When the word "gruel" shows up in a line of the records below, copy that line.

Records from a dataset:
---------------

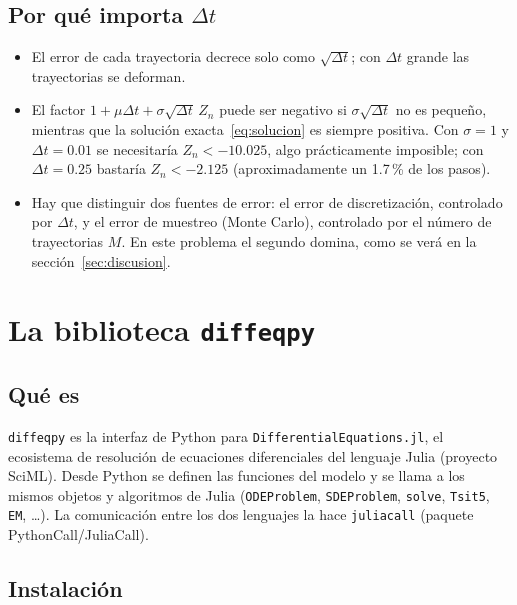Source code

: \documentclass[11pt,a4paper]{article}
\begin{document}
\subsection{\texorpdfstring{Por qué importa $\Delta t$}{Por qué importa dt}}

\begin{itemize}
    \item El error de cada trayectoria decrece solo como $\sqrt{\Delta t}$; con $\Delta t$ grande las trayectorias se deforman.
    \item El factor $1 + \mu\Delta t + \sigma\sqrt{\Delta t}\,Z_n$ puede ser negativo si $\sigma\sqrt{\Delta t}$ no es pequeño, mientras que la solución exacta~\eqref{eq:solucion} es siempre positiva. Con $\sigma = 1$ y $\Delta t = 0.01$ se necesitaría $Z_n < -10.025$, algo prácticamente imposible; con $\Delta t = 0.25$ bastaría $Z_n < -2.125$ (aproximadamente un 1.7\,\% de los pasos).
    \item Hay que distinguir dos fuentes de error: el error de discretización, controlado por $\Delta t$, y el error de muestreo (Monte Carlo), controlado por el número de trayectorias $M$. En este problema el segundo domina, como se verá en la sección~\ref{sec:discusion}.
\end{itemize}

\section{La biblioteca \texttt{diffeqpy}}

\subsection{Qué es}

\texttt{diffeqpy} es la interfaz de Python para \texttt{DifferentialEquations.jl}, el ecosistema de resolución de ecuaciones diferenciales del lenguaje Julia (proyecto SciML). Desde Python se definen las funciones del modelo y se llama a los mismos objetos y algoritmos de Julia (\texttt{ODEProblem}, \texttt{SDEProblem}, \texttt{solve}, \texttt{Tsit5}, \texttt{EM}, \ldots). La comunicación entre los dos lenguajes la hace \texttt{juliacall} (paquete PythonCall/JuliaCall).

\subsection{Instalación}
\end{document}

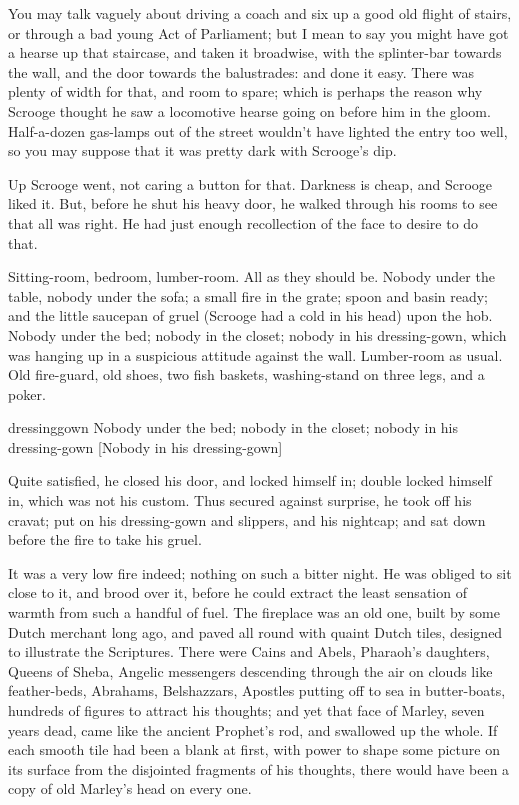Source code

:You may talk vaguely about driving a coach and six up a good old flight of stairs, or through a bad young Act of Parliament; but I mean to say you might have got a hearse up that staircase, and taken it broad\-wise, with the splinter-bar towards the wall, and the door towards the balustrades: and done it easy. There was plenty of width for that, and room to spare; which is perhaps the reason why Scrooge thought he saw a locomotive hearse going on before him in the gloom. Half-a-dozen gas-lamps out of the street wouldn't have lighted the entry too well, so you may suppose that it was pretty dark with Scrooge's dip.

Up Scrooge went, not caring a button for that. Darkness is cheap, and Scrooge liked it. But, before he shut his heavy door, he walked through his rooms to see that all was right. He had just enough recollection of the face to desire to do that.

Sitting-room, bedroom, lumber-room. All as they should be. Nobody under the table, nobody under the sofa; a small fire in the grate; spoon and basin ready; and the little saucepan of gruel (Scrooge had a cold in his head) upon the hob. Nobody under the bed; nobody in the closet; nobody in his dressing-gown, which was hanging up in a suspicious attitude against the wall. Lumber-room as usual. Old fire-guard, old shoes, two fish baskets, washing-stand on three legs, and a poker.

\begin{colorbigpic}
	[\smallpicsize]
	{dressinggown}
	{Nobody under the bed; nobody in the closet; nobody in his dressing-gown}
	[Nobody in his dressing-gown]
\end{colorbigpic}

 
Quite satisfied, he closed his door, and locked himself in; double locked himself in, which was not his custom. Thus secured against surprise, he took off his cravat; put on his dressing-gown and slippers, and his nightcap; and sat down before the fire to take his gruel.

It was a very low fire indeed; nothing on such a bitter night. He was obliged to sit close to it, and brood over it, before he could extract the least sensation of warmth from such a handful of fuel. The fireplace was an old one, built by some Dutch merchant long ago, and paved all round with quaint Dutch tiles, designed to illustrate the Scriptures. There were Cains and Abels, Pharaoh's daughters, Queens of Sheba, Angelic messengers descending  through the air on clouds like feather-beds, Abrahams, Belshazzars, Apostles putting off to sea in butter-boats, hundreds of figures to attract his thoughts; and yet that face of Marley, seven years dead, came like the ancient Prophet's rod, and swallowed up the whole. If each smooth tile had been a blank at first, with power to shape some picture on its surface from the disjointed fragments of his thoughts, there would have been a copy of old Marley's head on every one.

---------------

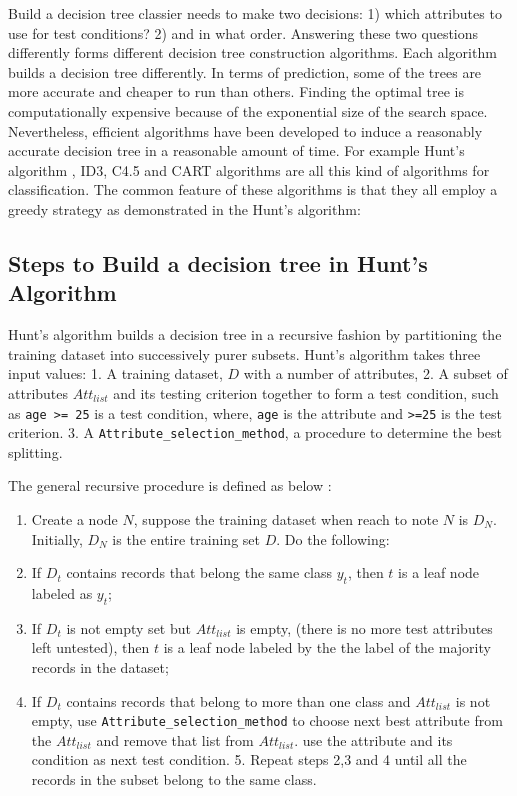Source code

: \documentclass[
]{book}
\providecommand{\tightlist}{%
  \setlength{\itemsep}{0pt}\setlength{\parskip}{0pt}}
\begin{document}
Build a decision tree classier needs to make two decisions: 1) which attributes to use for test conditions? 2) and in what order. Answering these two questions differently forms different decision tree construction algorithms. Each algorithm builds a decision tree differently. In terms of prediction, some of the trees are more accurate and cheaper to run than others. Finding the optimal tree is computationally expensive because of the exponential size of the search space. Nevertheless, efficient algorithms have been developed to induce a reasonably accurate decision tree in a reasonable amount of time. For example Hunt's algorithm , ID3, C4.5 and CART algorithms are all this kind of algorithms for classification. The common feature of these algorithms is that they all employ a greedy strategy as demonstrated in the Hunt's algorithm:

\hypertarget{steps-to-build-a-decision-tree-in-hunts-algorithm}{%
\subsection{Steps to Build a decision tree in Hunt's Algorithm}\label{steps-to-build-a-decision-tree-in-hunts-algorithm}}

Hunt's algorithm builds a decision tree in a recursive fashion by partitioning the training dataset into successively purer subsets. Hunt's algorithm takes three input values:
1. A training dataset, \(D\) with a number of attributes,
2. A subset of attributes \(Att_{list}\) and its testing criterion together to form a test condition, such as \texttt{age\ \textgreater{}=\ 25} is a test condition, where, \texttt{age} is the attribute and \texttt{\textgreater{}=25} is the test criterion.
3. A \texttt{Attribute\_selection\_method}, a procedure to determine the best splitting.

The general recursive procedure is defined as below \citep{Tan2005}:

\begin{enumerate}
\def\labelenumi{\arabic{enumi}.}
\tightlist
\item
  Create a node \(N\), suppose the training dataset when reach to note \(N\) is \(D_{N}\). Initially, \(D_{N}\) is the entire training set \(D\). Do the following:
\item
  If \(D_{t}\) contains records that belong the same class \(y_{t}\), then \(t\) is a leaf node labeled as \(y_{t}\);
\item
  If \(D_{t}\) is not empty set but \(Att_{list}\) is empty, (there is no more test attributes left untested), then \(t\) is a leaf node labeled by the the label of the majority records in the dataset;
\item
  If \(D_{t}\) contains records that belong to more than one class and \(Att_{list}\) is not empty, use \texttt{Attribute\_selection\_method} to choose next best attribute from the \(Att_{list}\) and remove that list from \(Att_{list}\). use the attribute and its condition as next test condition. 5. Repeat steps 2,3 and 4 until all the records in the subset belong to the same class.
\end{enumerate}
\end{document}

---------------

## Task answer
Sitting-room, bedroom, lumber-room. All as they should be. Nobody under the table, nobody under the sofa; a small fire in the grate; spoon and basin ready; and the little saucepan of gruel (Scrooge had a cold in his head) upon the hob. Nobody under the bed; nobody in the closet; nobody in his dressing-gown, which was hanging up in a suspicious attitude against the wall. Lumber-room as usual. Old fire-guard, old shoes, two fish baskets, washing-stand on three legs, and a poker.
Quite satisfied, he closed his door, and locked himself in; double locked himself in, which was not his custom. Thus secured against surprise, he took off his cravat; put on his dressing-gown and slippers, and his nightcap; and sat down before the fire to take his gruel.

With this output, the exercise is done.